▸ **WHAT YOU SHOULD DO**:
Copy out all the lines in the records that include the word "github".

▸ **GIVEN RECORDS**:
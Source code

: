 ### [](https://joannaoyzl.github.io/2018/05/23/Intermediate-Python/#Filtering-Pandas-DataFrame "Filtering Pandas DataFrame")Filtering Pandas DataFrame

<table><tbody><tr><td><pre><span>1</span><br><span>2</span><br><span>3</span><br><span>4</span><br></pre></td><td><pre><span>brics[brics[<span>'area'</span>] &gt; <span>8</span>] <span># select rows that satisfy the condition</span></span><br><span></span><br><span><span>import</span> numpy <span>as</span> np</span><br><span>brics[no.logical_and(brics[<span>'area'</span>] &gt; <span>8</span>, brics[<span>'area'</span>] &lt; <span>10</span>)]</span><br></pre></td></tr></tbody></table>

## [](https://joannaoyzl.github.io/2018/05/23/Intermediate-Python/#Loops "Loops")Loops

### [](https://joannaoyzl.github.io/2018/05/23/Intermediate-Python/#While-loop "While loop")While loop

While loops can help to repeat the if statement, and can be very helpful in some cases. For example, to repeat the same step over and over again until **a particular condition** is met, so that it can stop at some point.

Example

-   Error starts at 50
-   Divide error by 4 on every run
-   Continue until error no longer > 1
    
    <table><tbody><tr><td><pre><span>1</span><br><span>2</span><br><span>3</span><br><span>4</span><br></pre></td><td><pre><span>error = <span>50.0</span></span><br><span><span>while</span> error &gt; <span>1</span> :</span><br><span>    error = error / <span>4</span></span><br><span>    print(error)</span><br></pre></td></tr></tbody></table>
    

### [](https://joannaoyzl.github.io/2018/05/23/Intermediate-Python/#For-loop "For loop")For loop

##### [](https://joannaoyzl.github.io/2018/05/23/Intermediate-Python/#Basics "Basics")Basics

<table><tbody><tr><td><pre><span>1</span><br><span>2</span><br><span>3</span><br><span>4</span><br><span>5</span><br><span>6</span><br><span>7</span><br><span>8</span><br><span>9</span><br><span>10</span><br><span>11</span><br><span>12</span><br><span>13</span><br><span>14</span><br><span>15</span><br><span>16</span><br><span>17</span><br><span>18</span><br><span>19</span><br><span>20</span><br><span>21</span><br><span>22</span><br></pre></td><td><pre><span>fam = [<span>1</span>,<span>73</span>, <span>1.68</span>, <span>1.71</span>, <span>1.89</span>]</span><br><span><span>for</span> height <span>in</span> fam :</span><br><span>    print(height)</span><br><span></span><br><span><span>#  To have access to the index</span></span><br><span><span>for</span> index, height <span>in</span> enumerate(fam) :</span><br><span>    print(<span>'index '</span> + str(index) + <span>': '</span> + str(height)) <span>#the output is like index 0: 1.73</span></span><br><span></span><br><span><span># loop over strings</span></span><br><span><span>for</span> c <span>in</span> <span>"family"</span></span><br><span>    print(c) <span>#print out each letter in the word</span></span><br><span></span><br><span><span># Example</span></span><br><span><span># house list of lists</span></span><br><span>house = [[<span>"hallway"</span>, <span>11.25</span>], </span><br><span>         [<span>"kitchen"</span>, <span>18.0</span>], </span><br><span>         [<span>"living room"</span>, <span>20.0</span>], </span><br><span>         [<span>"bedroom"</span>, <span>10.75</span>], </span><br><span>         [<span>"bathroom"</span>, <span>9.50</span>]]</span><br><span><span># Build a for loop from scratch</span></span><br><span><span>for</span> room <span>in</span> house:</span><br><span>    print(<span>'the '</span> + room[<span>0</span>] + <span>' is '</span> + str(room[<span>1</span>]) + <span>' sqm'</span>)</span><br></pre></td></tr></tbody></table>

▸ **SOLUTION**:
: ### [](https://joannaoyzl.github.io/2018/05/23/Intermediate-Python/#Filtering-Pandas-DataFrame "Filtering Pandas DataFrame")Filtering Pandas DataFrame
## [](https://joannaoyzl.github.io/2018/05/23/Intermediate-Python/#Loops "Loops")Loops
### [](https://joannaoyzl.github.io/2018/05/23/Intermediate-Python/#While-loop "While loop")While loop
### [](https://joannaoyzl.github.io/2018/05/23/Intermediate-Python/#For-loop "For loop")For loop
##### [](https://joannaoyzl.github.io/2018/05/23/Intermediate-Python/#Basics "Basics")Basics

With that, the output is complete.